CULTURA › ENTREVISTA AL DRAMATURGO Y CINEASTA SANTIAGO LOZA

“Lo que tengo para descubrir recién está empezando”

Es uno de los autores más reconocidos de la escena teatral, y un libro reciente reúne algunos de sus materiales. Dice que en el teatro se siente “acompañado”, porque se acerca a “la ilusión de lo colectivo”. Pero agrega: “La escritura sigue siendo un acto solitario”.

 Por María Daniela Yaccar

Santiago Loza es místico. No sólo cuando escribe. Su departamento en Constitución –que huele a lustramuebles y es muy blanco– está invadido por objetos, acomodados en estanterías, en bibliotecas, hasta en los costados de la bañadera. Compiten objetos y trofeos que recibió por sus obras y sus películas. Hay muñecos, muñequitos, de todos los tamaños y colores, de películas y de series, y recuerdos de distintos sitios del mundo. Un buen porcentaje remite a las religiones (dato que no sorprende: hasta sus quince años quiso ser sacerdote). Hay Budas, Cristos, figuras hindúes. “Están representadas todas las religiones”, dice, a título informativo.

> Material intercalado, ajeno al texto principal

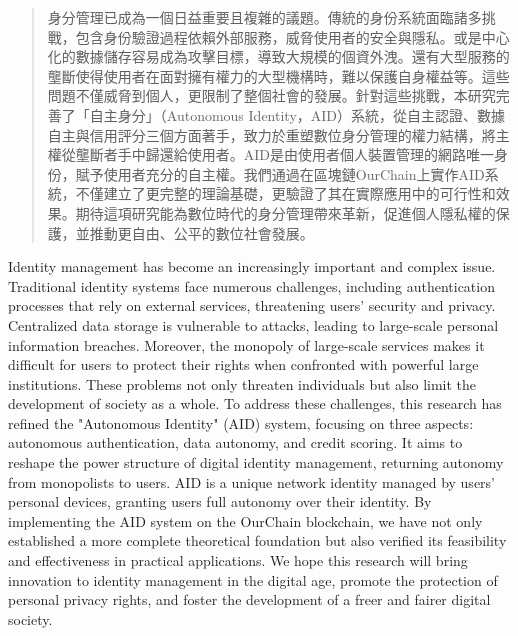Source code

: 
\begin{abstract}
  身分管理已成為一個日益重要且複雜的議題。傳統的身份系統面臨諸多挑戰，包含身份驗證過程依賴外部服務，威脅使用者的安全與隱私。或是中心化的數據儲存容易成為攻擊目標，導致大規模的個資外洩。還有大型服務的壟斷使得使用者在面對擁有權力的大型機構時，難以保護自身權益等。這些問題不僅威脅到個人，更限制了整個社會的發展。針對這些挑戰，本研究完善了「自主身分」（Autonomous Identity，AID）系統，從自主認證、數據自主與信用評分三個方面著手，致力於重塑數位身分管理的權力結構，將主權從壟斷者手中歸還給使用者。AID是由使用者個人裝置管理的網路唯一身份，賦予使用者充分的自主權。我們通過在區塊鏈OurChain上實作AID系統，不僅建立了更完整的理論基礎，更驗證了其在實際應用中的可行性和效果。期待這項研究能為數位時代的身分管理帶來革新，促進個人隱私權的保護，並推動更自由、公平的數位社會發展。
\end{abstract}

\begin{abstract*}
  Identity management has become an increasingly important and complex issue. Traditional identity systems face numerous challenges, including authentication processes that rely on external services, threatening users' security and privacy. Centralized data storage is vulnerable to attacks, leading to large-scale personal information breaches. Moreover, the monopoly of large-scale services makes it difficult for users to protect their rights when confronted with powerful large institutions. These problems not only threaten individuals but also limit the development of society as a whole. To address these challenges, this research has refined the "Autonomous Identity" (AID) system, focusing on three aspects: autonomous authentication, data autonomy, and credit scoring. It aims to reshape the power structure of digital identity management, returning autonomy from monopolists to users. AID is a unique network identity managed by users' personal devices, granting users full autonomy over their identity. By implementing the AID system on the OurChain blockchain, we have not only established a more complete theoretical foundation but also verified its feasibility and effectiveness in practical applications. We hope this research will bring innovation to identity management in the digital age, promote the protection of personal privacy rights, and foster the development of a freer and fairer digital society.
\end{abstract*}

Al terminar la entrevista lanza una invitación inesperada: “Cada persona que viene a mi casa se lleva un objeto. Puede elegir tres. Y yo, de esos tres, le digo cuál se puede llevar. No le digo a la gente que elija uno solo porque a lo mejor me lo regalaron.” La cronista se retira del hogar de Loza con una Ganesha, deidad hindú, que el dramaturgo adquirió en un viaje. Loza es místico, también generoso. Es uno de los autores de teatro más aplaudidos de la escena actual; hoy le ofrecen trabajo, cosa que no le pasaba antes, cuando “remaba” un poco más; y sus emociones evidentemente conectan con las de muchos. Pero él no se la cree. No mira el mundo desde arriba.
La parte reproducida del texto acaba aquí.